Cluster Health Dashboard
The dashboard is the first screen you see after logging into the Skipper web console. It provides a real-time overview of your cluster's health, showing the status of every infrastructure component, node resource usage, and any recent stability issues.
What the dashboard shows
Component status
The dashboard monitors 13 infrastructure components that make up a Skipper cluster:
| Component | What it does |
|---|---|
| k3s | Lightweight Kubernetes distribution |
| Traefik | Ingress controller and reverse proxy |
| cert-manager | Automatic TLS certificate management |
| Longhorn | Distributed block storage |
| KEDA | Event-driven autoscaling |
| Loki | Log aggregation |
| Promtail | Log collection agent |
| Prometheus | Metrics collection and alerting |
| Grafana | Metrics visualisation |
| Velero | Cluster backup and restore |
| Dex | Identity and authentication provider |
| Console API | Backend API for the web console |
| Console | The web console frontend |
Each component shows a green or red indicator:
- Green means the component has at least one healthy replica running.
- Red means the component is not found or has zero available replicas.
Node information
The nodes table shows every node in your cluster with:
- Status: whether the node is Ready or NotReady.
- CPU usage: current CPU consumption reported by metrics-server.
- Memory usage: current memory consumption reported by metrics-server.
- Disk usage: reported when available, otherwise shown as "n/a".
CPU and memory values require metrics-server to be installed (it is included in a standard Skipper installation).
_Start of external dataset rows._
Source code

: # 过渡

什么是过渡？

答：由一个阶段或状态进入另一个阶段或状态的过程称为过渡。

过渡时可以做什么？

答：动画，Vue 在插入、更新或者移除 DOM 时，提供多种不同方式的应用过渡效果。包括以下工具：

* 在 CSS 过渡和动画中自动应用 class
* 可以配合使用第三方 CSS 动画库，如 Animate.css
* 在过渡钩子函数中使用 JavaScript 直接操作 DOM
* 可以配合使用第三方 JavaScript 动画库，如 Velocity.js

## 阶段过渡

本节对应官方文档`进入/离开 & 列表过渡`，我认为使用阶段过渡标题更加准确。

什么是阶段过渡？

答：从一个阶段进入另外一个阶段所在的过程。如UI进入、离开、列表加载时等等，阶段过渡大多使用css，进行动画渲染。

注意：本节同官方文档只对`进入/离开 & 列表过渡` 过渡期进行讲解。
If metrics-server is unavailable, the values display as "n/a".
OOM-killed pods
An amber warning banner appears if any pod was terminated due to running out of memory (OOMKilled) in the last 24 hours. Each entry shows the pod name, namespace, and the time the kill occurred.
OOM kills typically indicate that an application needs more memory than its resource limit allows. To resolve this:
- Open the app's resource settings in the console or run
kip resources set. - Increase the memory limit.
- Monitor the dashboard to confirm the kills stop.
Node resource pressure
Two cards show real-time memory and CPU utilisation for the cluster:
- Utilisation bar: colour-coded green (<70%), amber (70-85%), or red (>85%)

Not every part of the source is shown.